Christmas music helps build this feeling because it’s fundamentally a collection of old songs and new, played in styles from all different time periods from this year all the way back to the middle ages. It’s the one time we listen to music grouped by theme rather than by genre.
I understand why people complain about Christmas music. The department stores keep repeating the same songs, and it feels like your ears are being bombarded by the word “Christmas” over and over again. But it doesn’t have to be like that.
At my house, I can put on my red-and-green plaid apron and decorate Christmas cookies with my children while listening to “O come, o come Emmanuel” (13th century), “Deck the Halls” (lyrics 1881, set to a much older Welsh traditional New Year’s carol), “Have yourself a merry little Christmas” (1944), “Have a Holly Jolly Christmas” (1964), and Jacksfilms “Royalty-Free Christmas Songs” (present) — and hundreds of songs in between played in styles of all different time periods.
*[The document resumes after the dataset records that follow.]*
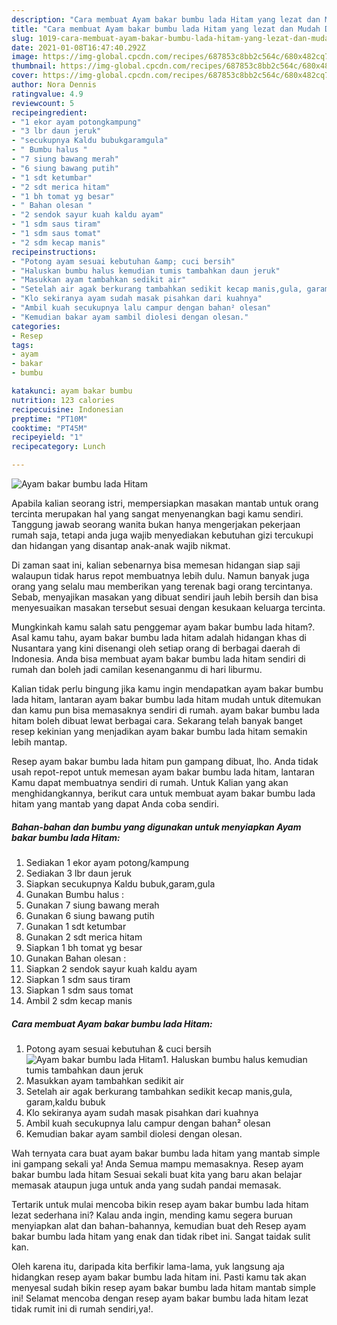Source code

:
```yaml
---
description: "Cara membuat Ayam bakar bumbu lada Hitam yang lezat dan Mudah Dibuat"
title: "Cara membuat Ayam bakar bumbu lada Hitam yang lezat dan Mudah Dibuat"
slug: 1019-cara-membuat-ayam-bakar-bumbu-lada-hitam-yang-lezat-dan-mudah-dibuat
date: 2021-01-08T16:47:40.292Z
image: https://img-global.cpcdn.com/recipes/687853c8bb2c564c/680x482cq70/ayam-bakar-bumbu-lada-hitam-foto-resep-utama.jpg
thumbnail: https://img-global.cpcdn.com/recipes/687853c8bb2c564c/680x482cq70/ayam-bakar-bumbu-lada-hitam-foto-resep-utama.jpg
cover: https://img-global.cpcdn.com/recipes/687853c8bb2c564c/680x482cq70/ayam-bakar-bumbu-lada-hitam-foto-resep-utama.jpg
author: Nora Dennis
ratingvalue: 4.9
reviewcount: 5
recipeingredient:
- "1 ekor ayam potongkampung"
- "3 lbr daun jeruk"
- "secukupnya Kaldu bubukgaramgula"
- " Bumbu halus "
- "7 siung bawang merah"
- "6 siung bawang putih"
- "1 sdt ketumbar"
- "2 sdt merica hitam"
- "1 bh tomat yg besar"
- " Bahan olesan "
- "2 sendok sayur kuah kaldu ayam"
- "1 sdm saus tiram"
- "1 sdm saus tomat"
- "2 sdm kecap manis"
recipeinstructions:
- "Potong ayam sesuai kebutuhan &amp; cuci bersih"
- "Haluskan bumbu halus kemudian tumis tambahkan daun jeruk"
- "Masukkan ayam tambahkan sedikit air"
- "Setelah air agak berkurang tambahkan sedikit kecap manis,gula, garam,kaldu bubuk"
- "Klo sekiranya ayam sudah masak pisahkan dari kuahnya"
- "Ambil kuah secukupnya lalu campur dengan bahan² olesan"
- "Kemudian bakar ayam sambil diolesi dengan olesan."
categories:
- Resep
tags:
- ayam
- bakar
- bumbu

katakunci: ayam bakar bumbu 
nutrition: 123 calories
recipecuisine: Indonesian
preptime: "PT10M"
cooktime: "PT45M"
recipeyield: "1"
recipecategory: Lunch

---
```



![Ayam bakar bumbu lada Hitam](https://img-global.cpcdn.com/recipes/687853c8bb2c564c/680x482cq70/ayam-bakar-bumbu-lada-hitam-foto-resep-utama.jpg)

Apabila kalian seorang istri, mempersiapkan masakan mantab untuk orang tercinta merupakan hal yang sangat menyenangkan bagi kamu sendiri. Tanggung jawab seorang  wanita bukan hanya mengerjakan pekerjaan rumah saja, tetapi anda juga wajib menyediakan kebutuhan gizi tercukupi dan hidangan yang disantap anak-anak wajib nikmat.

Di zaman  saat ini, kalian sebenarnya bisa memesan hidangan siap saji walaupun tidak harus repot membuatnya lebih dulu. Namun banyak juga orang yang selalu mau memberikan yang terenak bagi orang tercintanya. Sebab, menyajikan masakan yang dibuat sendiri jauh lebih bersih dan bisa menyesuaikan masakan tersebut sesuai dengan kesukaan keluarga tercinta. 



Mungkinkah kamu salah satu penggemar ayam bakar bumbu lada hitam?. Asal kamu tahu, ayam bakar bumbu lada hitam adalah hidangan khas di Nusantara yang kini disenangi oleh setiap orang di berbagai daerah di Indonesia. Anda bisa membuat ayam bakar bumbu lada hitam sendiri di rumah dan boleh jadi camilan kesenanganmu di hari liburmu.

Kalian tidak perlu bingung jika kamu ingin mendapatkan ayam bakar bumbu lada hitam, lantaran ayam bakar bumbu lada hitam mudah untuk ditemukan dan kamu pun bisa memasaknya sendiri di rumah. ayam bakar bumbu lada hitam boleh dibuat lewat berbagai cara. Sekarang telah banyak banget resep kekinian yang menjadikan ayam bakar bumbu lada hitam semakin lebih mantap.

Resep ayam bakar bumbu lada hitam pun gampang dibuat, lho. Anda tidak usah repot-repot untuk memesan ayam bakar bumbu lada hitam, lantaran Kamu dapat membuatnya sendiri di rumah. Untuk Kalian yang akan menghidangkannya, berikut cara untuk membuat ayam bakar bumbu lada hitam yang mantab yang dapat Anda coba sendiri.

<!--inarticleads1-->

##### Bahan-bahan dan bumbu yang digunakan untuk menyiapkan Ayam bakar bumbu lada Hitam:

1. Sediakan 1 ekor ayam potong/kampung
1. Sediakan 3 lbr daun jeruk
1. Siapkan secukupnya Kaldu bubuk,garam,gula
1. Gunakan  Bumbu halus :
1. Gunakan 7 siung bawang merah
1. Gunakan 6 siung bawang putih
1. Gunakan 1 sdt ketumbar
1. Gunakan 2 sdt merica hitam
1. Siapkan 1 bh tomat yg besar
1. Gunakan  Bahan olesan :
1. Siapkan 2 sendok sayur kuah kaldu ayam
1. Siapkan 1 sdm saus tiram
1. Siapkan 1 sdm saus tomat
1. Ambil 2 sdm kecap manis




<!--inarticleads2-->

##### Cara membuat Ayam bakar bumbu lada Hitam:

1. Potong ayam sesuai kebutuhan &amp; cuci bersih
<img src="https://img-global.cpcdn.com/steps/6135cb7216c33140/160x128cq70/ayam-bakar-bumbu-lada-hitam-langkah-memasak-1-foto.jpg" alt="Ayam bakar bumbu lada Hitam">1. Haluskan bumbu halus kemudian tumis tambahkan daun jeruk
1. Masukkan ayam tambahkan sedikit air
1. Setelah air agak berkurang tambahkan sedikit kecap manis,gula, garam,kaldu bubuk
1. Klo sekiranya ayam sudah masak pisahkan dari kuahnya
1. Ambil kuah secukupnya lalu campur dengan bahan² olesan
1. Kemudian bakar ayam sambil diolesi dengan olesan.




Wah ternyata cara buat ayam bakar bumbu lada hitam yang mantab simple ini gampang sekali ya! Anda Semua mampu memasaknya. Resep ayam bakar bumbu lada hitam Sesuai sekali buat kita yang baru akan belajar memasak ataupun juga untuk anda yang sudah pandai memasak.

Tertarik untuk mulai mencoba bikin resep ayam bakar bumbu lada hitam lezat sederhana ini? Kalau anda ingin, mending kamu segera buruan menyiapkan alat dan bahan-bahannya, kemudian buat deh Resep ayam bakar bumbu lada hitam yang enak dan tidak ribet ini. Sangat taidak sulit kan. 

Oleh karena itu, daripada kita berfikir lama-lama, yuk langsung aja hidangkan resep ayam bakar bumbu lada hitam ini. Pasti kamu tak akan menyesal sudah bikin resep ayam bakar bumbu lada hitam mantab simple ini! Selamat mencoba dengan resep ayam bakar bumbu lada hitam lezat tidak rumit ini di rumah sendiri,ya!.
I love how old, mostly-forgotten traditions get preserved in the amber of old Christmas songs, e.g. Wassailing, Figgy pudding, Currier & Ives, riding through the snow in a one-horse open sleigh, etc.
It’s not just the music, either. This joyful festival includes an eclectic collection of traditions (and characters) that have been pulled into the mix from different times and places for millennia. And I love how this celebration makes me feel connected with the past and the future — my own past and future as well as the generations of humans that I’m a part of.
So, yeah, I don’t want to have a war on Christmas. But I don’t love the wasteful consumer aspect that has become the center of our modern celebration of this holiday. So what to do?
My own strategy is to try to de-emphasize the presents. Don’t skip the giving, but re-orient it towards charitable giving. There are a lot of hungry people out there, and good people who are helping feed them. (For children, in addition to the presents they asked for, you can make donations in their names so they feel a part of giving to others and learn to be generous.)
I also focus on social gatherings like parties and on traditional crafts people can do together (e.g. decorate a gingerbread house, make homemade ornaments, deck the halls, etc.). I also like to observe the traditional “12 days of Christmas” — instead of treating the presents on the 25th as the event of Christmas, I treat it as one of the many events in a celebration that starts in early December and stretches to Epiphany on January 6th.
Oh, and we’re planning to use this lime that my little lime tree has been growing for the past 6 months in our Christmas Eve cocktails:
And you?
**Remember to nominate candidates for the X-Mormon of the year.**
Cheers to you and yours this season, Chanson!
I love this idea of Christmas as connections to new and old!
And that lime looks tasty!
This is a lovely reflection on Christmas. Thanks for sharing.